Determine how many lines in the entries contain the word "healthcare", and give that number with no other text.

(Records drawn from a dataset)
○ ○ ○

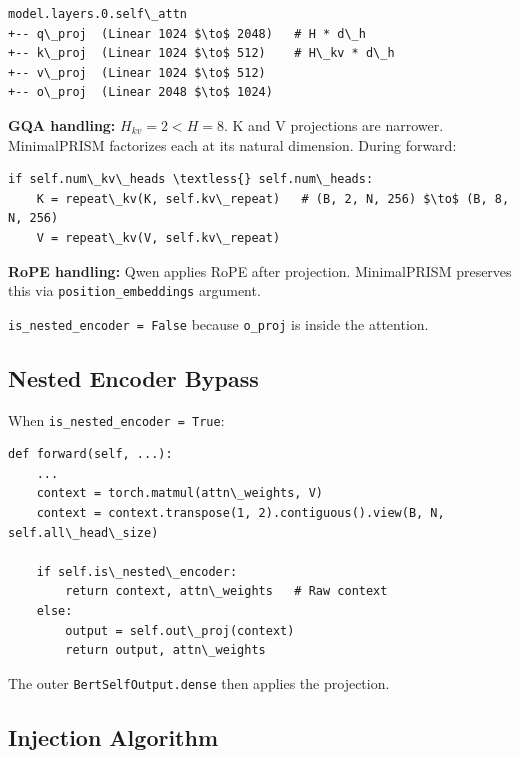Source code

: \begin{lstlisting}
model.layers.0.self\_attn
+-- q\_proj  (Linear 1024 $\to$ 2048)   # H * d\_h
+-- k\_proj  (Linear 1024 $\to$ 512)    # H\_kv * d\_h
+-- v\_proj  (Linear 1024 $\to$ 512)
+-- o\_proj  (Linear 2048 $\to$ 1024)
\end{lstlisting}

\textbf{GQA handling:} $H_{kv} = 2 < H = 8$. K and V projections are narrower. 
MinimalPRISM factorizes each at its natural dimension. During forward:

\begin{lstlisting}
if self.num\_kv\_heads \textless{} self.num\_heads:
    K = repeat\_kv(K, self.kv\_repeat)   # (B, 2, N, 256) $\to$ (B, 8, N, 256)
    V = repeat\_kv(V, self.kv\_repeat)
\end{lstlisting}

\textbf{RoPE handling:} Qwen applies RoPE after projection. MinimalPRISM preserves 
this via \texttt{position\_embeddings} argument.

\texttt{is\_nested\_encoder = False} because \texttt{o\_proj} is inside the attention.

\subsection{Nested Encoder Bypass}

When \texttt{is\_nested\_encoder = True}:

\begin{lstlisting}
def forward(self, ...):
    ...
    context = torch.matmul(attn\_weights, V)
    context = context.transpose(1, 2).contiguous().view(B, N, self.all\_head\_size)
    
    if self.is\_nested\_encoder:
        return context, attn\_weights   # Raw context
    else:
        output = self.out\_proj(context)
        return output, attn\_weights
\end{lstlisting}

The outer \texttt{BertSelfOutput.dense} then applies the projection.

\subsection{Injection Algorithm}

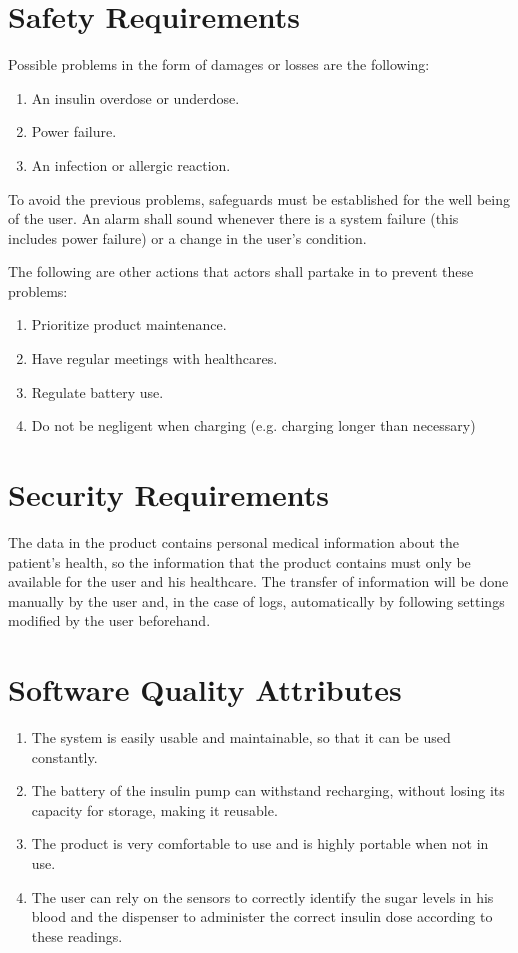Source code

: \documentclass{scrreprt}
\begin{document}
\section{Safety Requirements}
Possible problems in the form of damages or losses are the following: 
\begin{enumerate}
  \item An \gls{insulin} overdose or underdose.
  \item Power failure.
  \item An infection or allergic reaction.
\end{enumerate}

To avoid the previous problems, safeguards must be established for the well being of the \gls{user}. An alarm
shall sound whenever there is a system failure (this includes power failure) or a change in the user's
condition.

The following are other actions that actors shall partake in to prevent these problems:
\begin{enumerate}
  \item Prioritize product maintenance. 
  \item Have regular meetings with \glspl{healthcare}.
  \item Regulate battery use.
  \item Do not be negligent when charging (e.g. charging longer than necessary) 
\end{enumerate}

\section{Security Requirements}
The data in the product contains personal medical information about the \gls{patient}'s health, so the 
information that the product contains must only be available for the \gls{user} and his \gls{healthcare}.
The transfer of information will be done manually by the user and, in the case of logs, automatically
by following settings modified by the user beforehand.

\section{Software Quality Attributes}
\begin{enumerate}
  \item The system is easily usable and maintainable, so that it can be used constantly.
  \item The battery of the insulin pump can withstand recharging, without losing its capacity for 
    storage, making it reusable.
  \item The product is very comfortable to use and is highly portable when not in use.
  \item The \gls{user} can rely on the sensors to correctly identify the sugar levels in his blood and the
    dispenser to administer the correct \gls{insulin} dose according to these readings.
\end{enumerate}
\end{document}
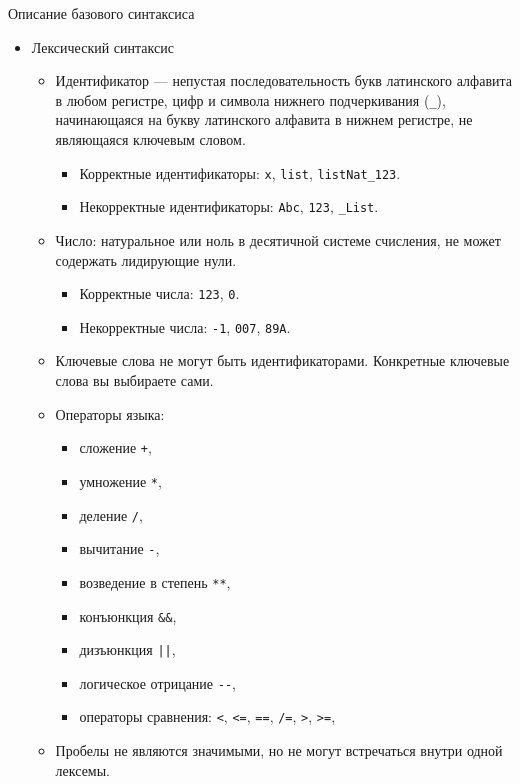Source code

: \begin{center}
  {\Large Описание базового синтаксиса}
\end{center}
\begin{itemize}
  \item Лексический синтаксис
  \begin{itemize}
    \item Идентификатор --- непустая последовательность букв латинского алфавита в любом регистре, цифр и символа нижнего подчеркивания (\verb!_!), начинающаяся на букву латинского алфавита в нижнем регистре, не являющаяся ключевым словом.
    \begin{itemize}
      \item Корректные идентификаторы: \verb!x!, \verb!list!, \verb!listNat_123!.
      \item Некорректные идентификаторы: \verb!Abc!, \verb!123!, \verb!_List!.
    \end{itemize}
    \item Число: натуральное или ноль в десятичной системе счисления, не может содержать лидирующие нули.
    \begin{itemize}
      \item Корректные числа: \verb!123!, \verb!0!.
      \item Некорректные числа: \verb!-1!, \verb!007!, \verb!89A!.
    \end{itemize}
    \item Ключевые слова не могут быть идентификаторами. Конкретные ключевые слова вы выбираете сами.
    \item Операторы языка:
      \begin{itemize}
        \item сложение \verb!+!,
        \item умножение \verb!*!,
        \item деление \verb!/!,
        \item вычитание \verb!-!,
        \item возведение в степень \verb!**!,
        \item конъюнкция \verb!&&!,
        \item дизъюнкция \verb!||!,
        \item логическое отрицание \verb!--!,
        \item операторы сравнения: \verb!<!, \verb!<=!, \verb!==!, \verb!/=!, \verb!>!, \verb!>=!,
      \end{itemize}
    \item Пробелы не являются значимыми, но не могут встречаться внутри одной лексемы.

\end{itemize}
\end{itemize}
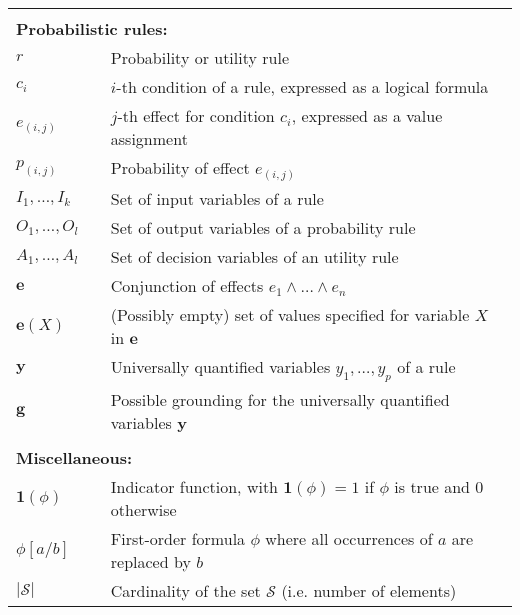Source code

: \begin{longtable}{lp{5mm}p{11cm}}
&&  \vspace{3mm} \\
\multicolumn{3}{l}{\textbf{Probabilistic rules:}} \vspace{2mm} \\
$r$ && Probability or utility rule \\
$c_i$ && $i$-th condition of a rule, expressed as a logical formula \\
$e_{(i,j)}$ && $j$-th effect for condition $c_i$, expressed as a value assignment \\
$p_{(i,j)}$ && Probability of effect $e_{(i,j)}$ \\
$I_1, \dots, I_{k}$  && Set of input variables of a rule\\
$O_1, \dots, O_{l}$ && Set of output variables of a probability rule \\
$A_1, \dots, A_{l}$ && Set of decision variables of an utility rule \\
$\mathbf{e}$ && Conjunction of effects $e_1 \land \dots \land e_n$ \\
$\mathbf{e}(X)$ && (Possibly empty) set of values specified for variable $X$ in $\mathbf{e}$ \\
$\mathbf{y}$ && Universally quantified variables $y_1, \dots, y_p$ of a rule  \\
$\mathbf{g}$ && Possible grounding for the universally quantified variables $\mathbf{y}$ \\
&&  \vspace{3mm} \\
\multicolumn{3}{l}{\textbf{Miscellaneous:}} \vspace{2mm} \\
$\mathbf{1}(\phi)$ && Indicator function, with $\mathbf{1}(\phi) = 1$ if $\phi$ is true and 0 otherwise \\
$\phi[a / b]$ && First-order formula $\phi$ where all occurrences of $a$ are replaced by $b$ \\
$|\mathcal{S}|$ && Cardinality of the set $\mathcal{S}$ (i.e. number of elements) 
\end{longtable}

○ ○ ○

• _The answer_
2